I absolutely agree that the school lost an opportunity to nip this in the bud, given the rather clear signs the kid was giving off - it’s unfortunate as hell that they failed to do so, but it’s not their fault the kid went postal. I’m quite sure that there will be lawsuits against them, nonetheless.

The parents, on the other hand… criminal negligence at a minimum. Is there evidence that they knew he was having emotional problems, prior to the incident with the drawing?

The article mentions that the parents did not ask where the handgun was. Why on earth would they? Would you expect them to ask the school about it? Their kid? That part seems like an odd commentary.

Flashing back to my own kids’ experience in middle school: my son (mild autism) was being tormented at school. Not physically, as a rule, but teased by kids both at his level, and at the high school level, as word had gotten around that this weird kid would freak out most amusingly if you sang the ABC song around him. At one point, he said to a counselor “I wish I could bring a gun to school and shoot them!”.

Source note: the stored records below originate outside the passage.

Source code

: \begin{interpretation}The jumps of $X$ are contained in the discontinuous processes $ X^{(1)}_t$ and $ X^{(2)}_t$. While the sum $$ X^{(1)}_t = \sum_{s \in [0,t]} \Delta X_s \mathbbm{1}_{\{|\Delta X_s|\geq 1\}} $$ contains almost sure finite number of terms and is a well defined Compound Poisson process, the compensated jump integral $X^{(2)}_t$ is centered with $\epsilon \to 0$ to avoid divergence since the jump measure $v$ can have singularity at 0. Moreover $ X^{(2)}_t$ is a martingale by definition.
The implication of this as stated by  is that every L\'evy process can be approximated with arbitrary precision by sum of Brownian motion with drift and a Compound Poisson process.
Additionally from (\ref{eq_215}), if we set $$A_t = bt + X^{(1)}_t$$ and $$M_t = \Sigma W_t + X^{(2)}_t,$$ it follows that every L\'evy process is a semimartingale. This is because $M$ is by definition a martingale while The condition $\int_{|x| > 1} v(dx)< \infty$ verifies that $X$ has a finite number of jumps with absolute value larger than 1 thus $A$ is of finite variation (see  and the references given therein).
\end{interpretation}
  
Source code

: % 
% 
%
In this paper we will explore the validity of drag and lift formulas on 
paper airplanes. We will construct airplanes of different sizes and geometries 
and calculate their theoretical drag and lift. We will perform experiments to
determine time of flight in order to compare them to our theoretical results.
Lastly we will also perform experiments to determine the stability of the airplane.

Fortunately for him, the school did not take the overkill approach of tossing him out on his ear - as that would not have worked out well for him - and we were very, very glad to be able to tell them that we did NOT own any weapons nor did he otherwise have access to any.

I’m glad to hear they were sensible.

I think it is pretty common even for older people to make statements in this direction. I’ve seen statements almost, not quite, like this — maybe hoping he dies in a les specified way — on this board, concerning a past U.S. President.

Question: what is the sentence range the parents are looking at if convicted? I’ve read through this thread over the past couple of days, but I don’t recall seeing it. (Apologies if it’s there somewhere and I’ve missed it.)

Most school districts can’t afford to properly pay their teachers or buy enough textbooks to go around. Where do you propose we find the money to turn every public school in the country into the Baghdad Green Zone?

I believe I’ve heard 15 years tops. Is that per count? I don’t know.